Can Facebook Arrest the Threat of 'Truth Decay'?
Last Friday, Facebook CEO Mark Zuckerberg acknowledged that his company has contributed to the “sensationalism, misinformation and polarization” that has led to the public’s loss of trust in the news media. After announcing, days earlier, that the company would tweak its News Feed algorithm so that paid content receives lower priority than posts by users’ friends and family, Facebook has now indicated its intent to rank news outlets on their level of “community trust.”
It’s unclear what this means for media companies, and debates will rage around a host of questions these changes imply and the unintended consequences that may flow from what may be good intentions. But by explicitly seeking to address the trust challenges that confront his company and the media more generally, Mr. Zuckerberg is to be applauded.
Other media institutions with their own trust challenges would do well to take heed.
It’s old news that trust in the media has collapsed. According to one survey recently released by Gallup and the Knight Foundation, 66 percent of Americans believe most news media outlets fail to separate fact from opinion. Nearly half of us cannot name a single news source believed to report the news objectively. A majority feel this “fake news” problem is a threat to our democracy.

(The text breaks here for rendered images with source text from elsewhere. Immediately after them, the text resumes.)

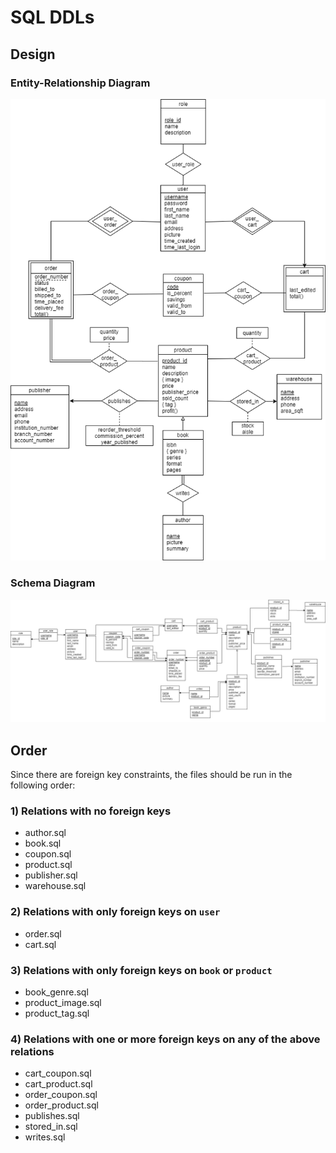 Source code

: # SQL DDLs
## Design
### Entity-Relationship Diagram
![ER diagram for the database behind this app](./images/erDiagram.png)

### Schema Diagram
![Schema diagram for the database behind this app](./images/schemaDiagram.png)

## Order
Since there are foreign key constraints, the files should be run in the following order:

### 1) Relations with no foreign keys
* author.sql
* book.sql
* coupon.sql
* product.sql
* publisher.sql
* warehouse.sql

### 2) Relations with only foreign keys on `user`
* order.sql
* cart.sql

### 3) Relations with only foreign keys on `book` or `product`
* book_genre.sql
* product_image.sql
* product_tag.sql

### 4) Relations with one or more foreign keys on any of the above relations
* cart_coupon.sql
* cart_product.sql
* order_coupon.sql
* order_product.sql
* publishes.sql
* stored_in.sql
* writes.sql
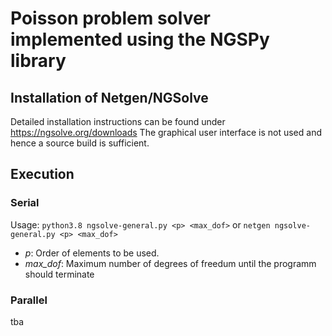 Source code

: # Poisson problem solver implemented using the NGSPy library

## Installation of Netgen/NGSolve
Detailed installation instructions can be found under https://ngsolve.org/downloads 
The graphical user interface is not used and hence a source build is sufficient.

## Execution
### Serial
Usage: `python3.8 ngsolve-general.py <p> <max_dof>` 
or          `netgen ngsolve-general.py <p> <max_dof>`
- _p_: Order of elements to be used.
- _max\_dof_: Maximum number of degrees of freedum until the programm should terminate  

### Parallel
tba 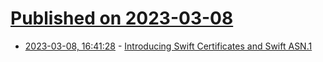 # [Published on 2023-03-08](index.md)

* [2023-03-08, 16:41:28](https://lobste.rs/s/p5kc79/introducing_swift_certificates_swift) - [Introducing Swift Certificates and Swift ASN.1](https://swift.org/blog/swift-certificates-and-asn1/)
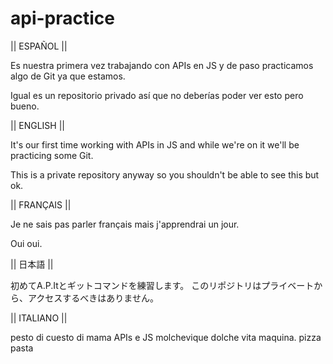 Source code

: # api-practice

|| ESPAÑOL ||

Es nuestra primera vez trabajando con APIs en JS y de paso practicamos algo de Git ya que estamos.

Igual es un repositorio privado así que no deberías poder ver esto pero bueno.



|| ENGLISH ||

It's our first time working with APIs in JS and while we're on it we'll be practicing some Git.

This is a private repository anyway so you shouldn't be able to see this but ok.



|| FRANÇAIS ||

Je ne sais pas parler français mais j'apprendrai un jour.

Oui oui.



|| 日本語 ||

初めてA.P.Itとギットコマンドを練習します。
このリポジトリはプライベートから、アクセスするべきはありません。


|| ITALIANO ||

pesto di cuesto di mama  APIs e JS molchevique dolche vita maquina.
pizza pasta


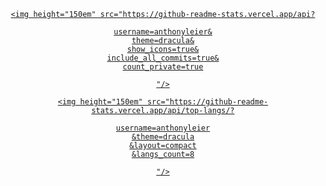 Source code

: <div align="center">
	<a href="https://github.com/anthonyleier">

	<img height="150em" src="https://github-readme-stats.vercel.app/api?

	username=anthonyleier&
	theme=dracula&
	show_icons=true&
	include_all_commits=true&
	count_private=true
	
	"/>

	<img height="150em" src="https://github-readme-stats.vercel.app/api/top-langs/?

	username=anthonyleier
	&theme=dracula
	&layout=compact
	&langs_count=8

	"/>
</div>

Most problematic of all, according to 73 percent of Americans, is the spread of inaccurate information on the internet through social media channels. And, yet, 7 in 10 also report getting their news from major internet platforms such as Google, Yahoo, or Facebook.
With a majority of us now getting some or most of our news through social media, truth-tellers face an enormous challenge in the form of bots, bad actors and self-imposed “filter bubbles” which find us listening – many times unknowingly -- only to news that supports our preconceived biases, thereby amplifying and perpetuating what isn't necessarily true.

Stopping the spread of distorted news depends, in part, on educating and persuading people to consume and share news from reliable sources. But here’s the rub: there is growing public distrust in core social and civil institutions – traditional media included. Instead, we turn to those we trust in social media networks.
Recognizing its outsize role in the spread of biased news as well as the power of community in restoring trust, Facebook is now taking a page from the playbooks of other innovators in the peer-to-peer economy. Companies like Lyft and Airbnb have become enormously valuable in the transportation and lodging sectors, without owning a single vehicle or hotel property. They achieved this instead by conscientiously setting out to build what I like to call a “digital trust infrastructure.”
By creating platforms where “people just like me” are brought together and their mutual trustworthiness established, strangers feel enabled to trust one another, at scale, and as a presumed community norm. That is, they’ve achieved precisely the feat that our traditional institutions are now failing to do. And, in so doing, they point the way forward for Facebook.
However, if Facebook’s community trust experiment is to be successful, Mr. Zuckerberg must recognize that one’s “social network” is not synonymous with one’s “trust network.” There is a clear dichotomy here. Many with whom I share personal and professional affiliations on Facebook or LinkedIn, for example, I would not look to as closely trusted in the context of news and information sharing. That those in my “trust network” count among those in my broader “social network” should not lead to a conflation of the two.
If Facebook, journalists, publishers and others are to counter what RAND has termed "Truth Decay," they will need first to identify and harness the personal trust networks within which reliable news may be reliably conveyed. Our current – and aspiring – political leaders would do well to do likewise.
For, in a time of broad distrust, our personal trust networks have become perhaps the single greatest source of power for change.